Fixing Roman parish music, which must be a matter of extreme pastoral urgency, seems much more difficult. Again, I do not pretend to understand the local issues, but I do believe there are universal problems that can be named. I’ve been to a few Masses with music that was simply badly performed. I’ve been to Masses with wonderful music, but with a rather theatrical and operatic style that can be distracting. I’ve been to Masses in which parishioners themselves have begun singing from the pew whatever hymn they chose. The Sunday Mass I attended at 11 am on the Feast of the Baptism of the Lord had no music; the Alleluia was not chanted, the Sanctus was not chanted–there was no music at the Mass at all. At one daily Mass, a recording of a song was played during the distribution of Communion.
One wonders why this must be so. Rome is a musician-dense city, like Washington or New York. Furthermore, from what I understand from musician friends, they work for much less money. A cantor-organist combination could easily be hired for less than the cost of either musician alone in the metropolitan US.
One obstacle to sacred music that the two countries have in common is that we have become accustomed to a widely accepted musical idiom that musicians know to be banal. An Italian version of the popular bilingual American song Pescador de Hombres is popular in Rome, for example, and there are local equivalents to our own “pop” composers. The only excuse possible for these lesser types of music, which are in every way unworthy of the Mass, is the likewise widely accepted misreading of Sacrosanctum Concilium and its call for actual participation–a misreading that our previous two pontificates have repeatedly tried to correct.
Fortunately there are also excellent examples of truly sacred music, which after all has the strongest possible heritage in the Eternal City. They include:
- The English College and the North American College. These two seminaries have incorporated vernacular propers, gorgeous polyphony, and often chanted ordinaries into their already robust traditions of hymn singing. Doubtless other seminaries have as well. The interest of rising seminarians and young clerics in truly sacred music suggests that marvelously hopeful things are in store for the future.
- St. Peter’s Basilica. Some English-speaking critics fault the Sistine Chapel choir for not sounding more like German or English choirs. I do not think this is fair. Italian-sung music moves differently from music conceived in countries where language is less multi-syllabic and spoken in a less cadential way.
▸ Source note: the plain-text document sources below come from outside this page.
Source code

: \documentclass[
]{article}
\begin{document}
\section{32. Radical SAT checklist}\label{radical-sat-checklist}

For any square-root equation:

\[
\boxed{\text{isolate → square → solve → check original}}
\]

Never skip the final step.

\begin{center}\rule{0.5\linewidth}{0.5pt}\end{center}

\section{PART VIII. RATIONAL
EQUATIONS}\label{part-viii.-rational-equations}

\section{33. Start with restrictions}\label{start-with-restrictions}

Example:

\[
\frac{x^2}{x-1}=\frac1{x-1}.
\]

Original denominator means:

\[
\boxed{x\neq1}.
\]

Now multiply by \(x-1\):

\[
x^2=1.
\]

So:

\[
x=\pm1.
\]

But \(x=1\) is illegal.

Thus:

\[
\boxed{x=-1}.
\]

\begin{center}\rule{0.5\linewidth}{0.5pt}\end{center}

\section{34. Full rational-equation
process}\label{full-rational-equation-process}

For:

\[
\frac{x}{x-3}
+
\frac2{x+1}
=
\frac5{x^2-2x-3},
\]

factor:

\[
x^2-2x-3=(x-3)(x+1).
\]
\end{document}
Where speech is different, music will be different. The tango couldn’t arise in New Orleans any more than jazz could arise in Buenos Aires. These regional differences in choir sounds should be accepted as part of the richness of the Church’s music. The choir wisely avoids sounding operatic–according to Magisterial cautions that other accomplished choirs in the city might well heed. The only exaggeration that I hear, and again, this could be simply American ears talking, is a tendency towards an extreme of ritardando and diminuendo at cadences. I believe these could both be moderated for an overall better effect.
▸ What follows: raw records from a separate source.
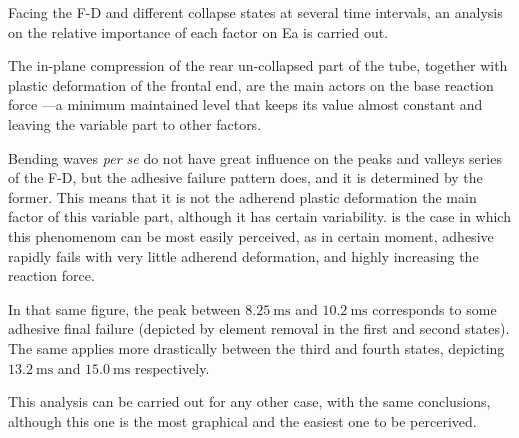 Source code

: \documentclass[
documentsize = a4, %
font = cmr, %
typesize = 11, %
printmode = true,
onehalfspacing = true,
language = en, %
titlepage = udciccp, %
degree = pt, %
dedication = true,
acknowledgements = true,
abstract-en = true,
abstract-es = false,
abstract-ga = false,
epigraphs = true,
toc = true,
lof = true,
lot = true,
frontmatterintoc = false,
notation = false,
minimal = false,
]{UDCthesis}
\begin{document}
Facing the \gls{F-D} and different collapse states at several time intervals, an analysis on the relative importance of each factor on \gls{Ea} is carried out.

The in-plane compression of the rear un-collapsed part of the tube, together with plastic deformation of the frontal end, are the main actors on the base reaction force ---a minimum maintained level that keeps its value almost constant and leaving the variable part to other factors.

Bending waves \textit{per se} do not have great influence on the peaks and valleys series of the \gls{F-D}, but the adhesive failure pattern does, and it is determined by the former. This means that it is not the adherend plastic deformation the main factor of this variable part, although it has certain variability.  is the case in which this phenomenom can be most easily perceived, as in certain moment, adhesive rapidly fails with very little adherend deformation, and highly increasing the reaction force.

In that same figure, the peak between $\SI{8.25}{\ms}$ and $\SI{10.2}{\ms}$ corresponds to some adhesive final failure (depicted by element removal in the first and second states). The same applies more drastically between the third and fourth states, depicting $\SI{13.2}{\ms}$ and $\SI{15.0}{\ms}$ respectively.

This analysis can be carried out for any other case, with the same conclusions, although this one is the most graphical and the easiest one to be percerived.
\end{document}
- Santissima Trinità dei Pellegrini. This FSSP parish’s music program is by far the best I have heard in Rome. The music is concert-quality, full stop. A paying concert audience could not demand better singing on any level. And yet there is nothing in the music, no display, to suggest that the music is being sung at anything but a Mass–and a Mass that is being celebrated with the highest care and beauty, as are the Masses at the seminaries and St. Peter’s. Recollection is easy, prayer is easy, in a Mass such as this, which is probably why Santissima Trinità is so crowded with young adults.
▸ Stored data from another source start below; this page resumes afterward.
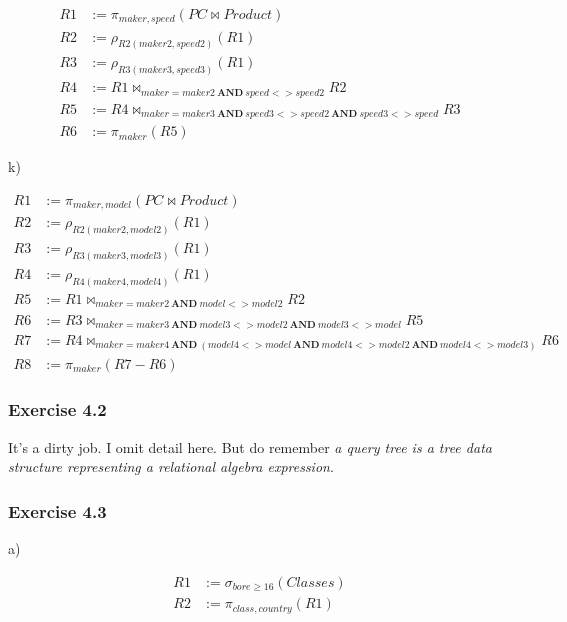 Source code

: \documentclass[../../main.tex]{subfiles}
\begin{document}
\begin{align*}
  R1 &:= \pi_{maker, speed}(PC \bowtie Product) \\
  R2 &:= \rho_{R2(maker2, speed2)}(R1) \\
  R3 &:= \rho_{R3(maker3, speed3)}(R1) \\
  R4 &:= R1 \bowtie_{maker = maker2 \ \mathbf{AND} \ speed <> speed2} R2 \\
  R5 &:= R4 \bowtie_{maker = maker3 \ \mathbf{AND} \ speed3 <> speed2
         \ \mathbf{AND} \ speed3 <> speed} R3 \\
  R6 &:= \pi_{maker}(R5)
\end{align*}

k)

\begin{align*}
  R1 &:= \pi_{maker, model}(PC \bowtie Product) \\
  R2 &:= \rho_{R2(maker2, model2)}(R1) \\
  R3 &:= \rho_{R3(maker3, model3)}(R1) \\
  R4 &:= \rho_{R4(maker4, model4)}(R1) \\
  R5 &:= R1 \bowtie_{maker=maker2 \ \mathbf{AND} \ model <> model2} R2 \\
  R6 &:= R3 \bowtie_{maker=maker3 \ \mathbf{AND} \ model3 <> model2
         \ \mathbf{AND} \ model3 <> model}R5 \\
  R7 &:= R4 \bowtie_{maker=maker4 \ \mathbf{AND} \ (model4 <> model \ \mathbf{AND} \
         model4 <> model2 \ \mathbf{AND} \ model4 <> model3)} R6 \\
  R8 &:= \pi_{maker}(R7 - R6)
\end{align*}

\subsubsection*{Exercise 4.2}

It's a dirty job. I omit detail here. But do remember
\emph{a query tree is a tree data structure representing
a relational algebra expression}.

\subsubsection*{Exercise 4.3}

a)

\begin{align*}
  R1 &:= \sigma_{bore \geq 16}(Classes) \\
  R2 &:= \pi_{class,country}(R1)
\end{align*}
\end{document}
Undoubtedly there are many other excellent examples. I have heard that the choir of at least one of the undergraduate universities in Rome routinely sings Renaissance polyphony–much like in the States, where college-age young people tend to be much more interested in sacred music than the previous generation or two. This gives me much hope that the future is bright, and that many of our problems are due to simple misunderstandings, and that the Holy Spirit is actively working to build us back up again where we had rather lost sight of the heights to which we are called.